The NPS operates lockups at 26 sites, 11 of them in Washington, D.C. Lockups are intended to hold prisoners for less than 48 hours unless a magistrate judge orders longer incarceration there. Yellowstone and Yosemite were inspected by the IG because each reported about 150 annual detentions.

The Yellowstone lockup was monitored by closed circuit television (CCTV) from the Yellowstone Justice Center, about a quarter mile from the lockup. If an emergency was noted on the CCTV, rangers could reach the lockup in 5 minutes. The IG noted that, since monitoring the CCTV was collateral duty for a dispatcher, an emergency might not be immediately noted and, even if it were, 5 minutes could be too much time in the event of a medical emergency. Although located on site, Yosemite detention officers failed to monitor prisoners in person every half hour, often relying on CCTV instead.

The IG found that neither park met the manuals' requirements for monitoring of prisoners, inspections, emergency planning, evacuation planning or the use of CCTV. Amazingly, the report noted that neither facility had written plans for fires nor major emergencies and neither had performed the mandatory quarterly evacuation drills.
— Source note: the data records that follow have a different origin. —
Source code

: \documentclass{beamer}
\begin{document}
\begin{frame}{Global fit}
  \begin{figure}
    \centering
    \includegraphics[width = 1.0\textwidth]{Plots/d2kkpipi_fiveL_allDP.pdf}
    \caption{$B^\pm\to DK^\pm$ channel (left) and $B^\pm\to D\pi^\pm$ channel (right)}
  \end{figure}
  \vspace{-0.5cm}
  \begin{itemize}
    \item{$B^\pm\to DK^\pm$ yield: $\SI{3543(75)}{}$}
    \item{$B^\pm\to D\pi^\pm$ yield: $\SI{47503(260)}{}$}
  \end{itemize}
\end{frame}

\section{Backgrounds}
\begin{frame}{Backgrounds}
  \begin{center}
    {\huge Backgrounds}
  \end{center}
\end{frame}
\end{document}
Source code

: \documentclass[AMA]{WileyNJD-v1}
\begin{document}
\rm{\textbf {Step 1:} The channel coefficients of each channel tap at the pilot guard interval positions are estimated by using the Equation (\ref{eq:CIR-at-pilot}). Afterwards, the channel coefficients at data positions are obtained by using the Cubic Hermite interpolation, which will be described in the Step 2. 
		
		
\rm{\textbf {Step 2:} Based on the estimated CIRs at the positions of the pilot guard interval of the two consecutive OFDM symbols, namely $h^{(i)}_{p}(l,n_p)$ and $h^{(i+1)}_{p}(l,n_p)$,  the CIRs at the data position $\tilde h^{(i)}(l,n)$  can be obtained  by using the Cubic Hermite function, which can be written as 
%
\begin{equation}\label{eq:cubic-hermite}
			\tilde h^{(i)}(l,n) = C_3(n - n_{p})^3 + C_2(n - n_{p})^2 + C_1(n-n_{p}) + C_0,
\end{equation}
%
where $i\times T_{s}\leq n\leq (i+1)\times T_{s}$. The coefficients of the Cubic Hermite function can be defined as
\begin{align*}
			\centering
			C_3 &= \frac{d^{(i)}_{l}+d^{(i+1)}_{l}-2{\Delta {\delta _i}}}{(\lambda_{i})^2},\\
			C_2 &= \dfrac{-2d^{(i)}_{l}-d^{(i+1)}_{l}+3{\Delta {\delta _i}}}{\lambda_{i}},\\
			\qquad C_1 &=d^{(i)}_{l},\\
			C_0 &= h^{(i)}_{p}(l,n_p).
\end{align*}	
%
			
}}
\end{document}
Both facilities also lacked a formal inspection program to review operations, equipment and facilities and lacked sufficient female officers to conduct same-sex pat down searches.

The $6.8 million Yellowstone Justice Center was constructed in 2008 to replace a building originally built in 1903 as an engineer's office. It was supposed to include a detention wing, but budget constrains resulted in the cancellation of that wing. Thus, prisoners at Yellowstone are detained in a building built by the U.S. Army in 1911 for use as a guard house.

"The facility was refurbished in 2009 to modern jail standards," according to Yellowstone spokesman A1 Nash. "It contains 4 cells and can holdup to 18 prisoners."

It was "somewhat ironic that the federal government wasn't following its own rules," said PLN managing editor and prisoner advocate Alex Friedmann.

"It's usually the case that the federal government is very big on making sure regulations are followed by everyone. If you're going to run a lockup and deprive people of one of their fundamental rights, maybe you need to do it properly and according to your own rules."

Friedmann noted that a person locked up for being under the influence of drugs or alcohol might soon suffer from potentially fatal health problems caused by the drugs or alcohol and require immediate medical attention, yet might go unnoticed for hours on an intermittently monitored CCTV. He also questioned whether Yellowstone needed its own federal jail and courthouse since it is no longer a remote, inaccessible outpost.